From the entries below, copy every line that has the word "Home".

※

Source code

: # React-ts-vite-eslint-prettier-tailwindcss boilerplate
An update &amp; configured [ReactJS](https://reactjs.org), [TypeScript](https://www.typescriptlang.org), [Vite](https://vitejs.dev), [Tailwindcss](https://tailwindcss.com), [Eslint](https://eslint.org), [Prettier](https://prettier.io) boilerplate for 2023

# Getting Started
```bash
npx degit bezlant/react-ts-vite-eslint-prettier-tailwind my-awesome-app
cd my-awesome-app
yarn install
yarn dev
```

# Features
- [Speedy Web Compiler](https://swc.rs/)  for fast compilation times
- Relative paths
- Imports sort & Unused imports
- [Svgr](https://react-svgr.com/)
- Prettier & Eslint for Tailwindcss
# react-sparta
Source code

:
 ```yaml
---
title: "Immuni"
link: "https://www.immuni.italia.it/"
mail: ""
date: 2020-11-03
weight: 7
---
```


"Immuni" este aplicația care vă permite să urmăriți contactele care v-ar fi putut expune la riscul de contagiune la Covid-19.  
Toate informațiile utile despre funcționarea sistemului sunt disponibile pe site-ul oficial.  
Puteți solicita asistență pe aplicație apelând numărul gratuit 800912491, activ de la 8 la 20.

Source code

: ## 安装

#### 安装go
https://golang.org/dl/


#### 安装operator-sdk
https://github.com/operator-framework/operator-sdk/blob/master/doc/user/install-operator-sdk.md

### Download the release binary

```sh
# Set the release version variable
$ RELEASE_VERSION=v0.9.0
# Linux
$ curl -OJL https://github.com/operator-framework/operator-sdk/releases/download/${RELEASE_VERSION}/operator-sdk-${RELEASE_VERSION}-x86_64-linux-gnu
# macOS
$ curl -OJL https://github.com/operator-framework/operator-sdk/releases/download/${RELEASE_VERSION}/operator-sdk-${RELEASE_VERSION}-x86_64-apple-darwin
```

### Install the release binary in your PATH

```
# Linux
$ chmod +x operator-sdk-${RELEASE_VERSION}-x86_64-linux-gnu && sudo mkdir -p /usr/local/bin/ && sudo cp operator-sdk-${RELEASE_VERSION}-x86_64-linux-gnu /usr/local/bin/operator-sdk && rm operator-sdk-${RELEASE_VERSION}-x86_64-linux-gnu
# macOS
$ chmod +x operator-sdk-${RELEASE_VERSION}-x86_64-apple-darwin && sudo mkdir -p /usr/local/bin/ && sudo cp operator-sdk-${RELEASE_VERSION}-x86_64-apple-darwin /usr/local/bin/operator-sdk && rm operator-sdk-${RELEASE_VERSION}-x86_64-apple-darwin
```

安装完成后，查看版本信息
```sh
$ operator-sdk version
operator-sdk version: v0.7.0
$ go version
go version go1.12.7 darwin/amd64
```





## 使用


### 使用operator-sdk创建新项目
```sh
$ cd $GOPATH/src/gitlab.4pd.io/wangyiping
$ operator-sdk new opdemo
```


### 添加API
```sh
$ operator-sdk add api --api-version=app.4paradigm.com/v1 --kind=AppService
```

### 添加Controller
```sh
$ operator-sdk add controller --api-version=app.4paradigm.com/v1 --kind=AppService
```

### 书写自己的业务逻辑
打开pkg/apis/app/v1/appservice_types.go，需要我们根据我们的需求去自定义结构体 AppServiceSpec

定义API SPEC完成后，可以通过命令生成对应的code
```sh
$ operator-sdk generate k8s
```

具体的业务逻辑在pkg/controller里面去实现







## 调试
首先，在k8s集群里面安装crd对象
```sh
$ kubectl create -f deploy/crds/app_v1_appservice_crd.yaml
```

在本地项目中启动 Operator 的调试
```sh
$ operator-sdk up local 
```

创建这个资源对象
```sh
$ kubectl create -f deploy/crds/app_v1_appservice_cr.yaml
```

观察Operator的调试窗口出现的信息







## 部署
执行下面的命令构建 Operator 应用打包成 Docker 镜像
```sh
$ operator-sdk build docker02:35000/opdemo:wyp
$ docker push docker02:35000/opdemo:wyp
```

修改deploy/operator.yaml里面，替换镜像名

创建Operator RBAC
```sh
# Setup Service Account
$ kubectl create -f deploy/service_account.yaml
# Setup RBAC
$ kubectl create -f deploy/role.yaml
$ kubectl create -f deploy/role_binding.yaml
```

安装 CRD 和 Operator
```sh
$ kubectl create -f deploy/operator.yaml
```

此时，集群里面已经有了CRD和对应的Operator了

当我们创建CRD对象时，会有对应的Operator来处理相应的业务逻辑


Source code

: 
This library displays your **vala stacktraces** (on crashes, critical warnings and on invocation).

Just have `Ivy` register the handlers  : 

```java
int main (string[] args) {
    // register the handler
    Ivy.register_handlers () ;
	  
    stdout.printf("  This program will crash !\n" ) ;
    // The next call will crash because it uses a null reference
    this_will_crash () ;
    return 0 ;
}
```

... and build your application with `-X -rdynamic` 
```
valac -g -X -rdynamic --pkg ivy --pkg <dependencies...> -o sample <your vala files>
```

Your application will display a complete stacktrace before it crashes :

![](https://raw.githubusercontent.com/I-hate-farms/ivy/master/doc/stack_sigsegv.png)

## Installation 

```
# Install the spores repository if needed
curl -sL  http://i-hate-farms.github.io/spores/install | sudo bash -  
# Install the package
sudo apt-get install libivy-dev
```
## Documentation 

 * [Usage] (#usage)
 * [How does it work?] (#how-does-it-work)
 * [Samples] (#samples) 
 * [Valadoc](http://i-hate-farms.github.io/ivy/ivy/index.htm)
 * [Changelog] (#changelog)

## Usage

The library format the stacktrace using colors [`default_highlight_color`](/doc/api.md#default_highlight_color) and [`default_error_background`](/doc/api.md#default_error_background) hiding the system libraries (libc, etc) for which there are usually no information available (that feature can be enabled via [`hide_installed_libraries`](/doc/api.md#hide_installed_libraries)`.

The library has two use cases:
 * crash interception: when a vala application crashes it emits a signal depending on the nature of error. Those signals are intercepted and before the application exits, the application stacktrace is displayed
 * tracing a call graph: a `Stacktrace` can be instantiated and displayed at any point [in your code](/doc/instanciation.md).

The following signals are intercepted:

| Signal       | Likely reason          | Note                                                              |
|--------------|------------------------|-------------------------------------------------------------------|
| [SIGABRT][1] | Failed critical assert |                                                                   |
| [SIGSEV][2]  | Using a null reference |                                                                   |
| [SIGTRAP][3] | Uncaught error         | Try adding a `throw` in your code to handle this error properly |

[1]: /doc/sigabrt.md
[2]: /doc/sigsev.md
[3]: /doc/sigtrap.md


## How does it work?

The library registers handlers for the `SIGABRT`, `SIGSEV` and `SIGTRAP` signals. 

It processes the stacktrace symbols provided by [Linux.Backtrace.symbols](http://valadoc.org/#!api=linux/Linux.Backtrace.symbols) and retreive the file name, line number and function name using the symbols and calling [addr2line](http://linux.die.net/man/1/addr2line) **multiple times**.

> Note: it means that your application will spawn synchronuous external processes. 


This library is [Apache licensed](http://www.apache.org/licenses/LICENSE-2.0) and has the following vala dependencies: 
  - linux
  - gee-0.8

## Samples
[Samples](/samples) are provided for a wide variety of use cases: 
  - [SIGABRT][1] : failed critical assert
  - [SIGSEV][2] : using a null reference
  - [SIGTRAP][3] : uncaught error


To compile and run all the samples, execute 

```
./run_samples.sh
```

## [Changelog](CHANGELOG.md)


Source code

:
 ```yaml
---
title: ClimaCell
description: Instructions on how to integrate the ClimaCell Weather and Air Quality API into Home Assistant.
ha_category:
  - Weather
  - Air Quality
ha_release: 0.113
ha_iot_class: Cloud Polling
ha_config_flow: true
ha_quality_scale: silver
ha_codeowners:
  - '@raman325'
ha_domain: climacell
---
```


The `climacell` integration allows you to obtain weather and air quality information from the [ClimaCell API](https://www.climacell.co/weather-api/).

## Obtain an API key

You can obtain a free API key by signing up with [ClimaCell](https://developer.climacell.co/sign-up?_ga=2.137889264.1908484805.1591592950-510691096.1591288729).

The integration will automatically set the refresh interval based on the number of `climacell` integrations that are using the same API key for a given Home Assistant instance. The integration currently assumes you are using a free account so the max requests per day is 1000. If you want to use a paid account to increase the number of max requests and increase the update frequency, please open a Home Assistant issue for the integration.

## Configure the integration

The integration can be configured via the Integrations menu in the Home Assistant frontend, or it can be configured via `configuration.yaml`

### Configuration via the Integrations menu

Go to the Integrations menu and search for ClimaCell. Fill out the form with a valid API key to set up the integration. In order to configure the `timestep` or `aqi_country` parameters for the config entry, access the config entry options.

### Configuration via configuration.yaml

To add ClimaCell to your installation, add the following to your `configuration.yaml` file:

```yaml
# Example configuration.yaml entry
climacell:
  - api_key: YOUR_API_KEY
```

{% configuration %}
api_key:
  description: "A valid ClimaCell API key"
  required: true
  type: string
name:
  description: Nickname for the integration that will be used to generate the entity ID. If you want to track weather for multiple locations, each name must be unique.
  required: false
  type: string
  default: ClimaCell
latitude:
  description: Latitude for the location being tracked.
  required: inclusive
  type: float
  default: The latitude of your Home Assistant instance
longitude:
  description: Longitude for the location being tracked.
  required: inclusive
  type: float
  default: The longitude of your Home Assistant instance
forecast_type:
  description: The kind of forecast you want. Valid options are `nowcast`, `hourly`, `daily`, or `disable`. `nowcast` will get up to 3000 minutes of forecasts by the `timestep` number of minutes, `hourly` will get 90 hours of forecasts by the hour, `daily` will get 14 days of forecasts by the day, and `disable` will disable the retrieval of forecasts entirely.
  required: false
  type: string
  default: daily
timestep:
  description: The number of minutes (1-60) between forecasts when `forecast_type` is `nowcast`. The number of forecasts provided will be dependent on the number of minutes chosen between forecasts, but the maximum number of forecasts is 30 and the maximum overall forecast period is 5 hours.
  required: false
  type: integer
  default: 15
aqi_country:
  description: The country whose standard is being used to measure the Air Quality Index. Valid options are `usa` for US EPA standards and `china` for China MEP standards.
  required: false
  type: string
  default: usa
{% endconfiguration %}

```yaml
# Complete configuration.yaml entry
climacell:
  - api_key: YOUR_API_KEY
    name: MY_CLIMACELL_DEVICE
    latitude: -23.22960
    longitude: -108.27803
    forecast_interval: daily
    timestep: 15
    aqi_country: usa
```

※

- **EXERCISE OUTPUT**
description: Instructions on how to integrate the ClimaCell Weather and Air Quality API into Home Assistant.
The integration will automatically set the refresh interval based on the number of `climacell` integrations that are using the same API key for a given Home Assistant instance. The integration currently assumes you are using a free account so the max requests per day is 1000. If you want to use a paid account to increase the number of max requests and increase the update frequency, please open a Home Assistant issue for the integration.
The integration can be configured via the Integrations menu in the Home Assistant frontend, or it can be configured via `configuration.yaml`
  default: The latitude of your Home Assistant instance
  default: The longitude of your Home Assistant instance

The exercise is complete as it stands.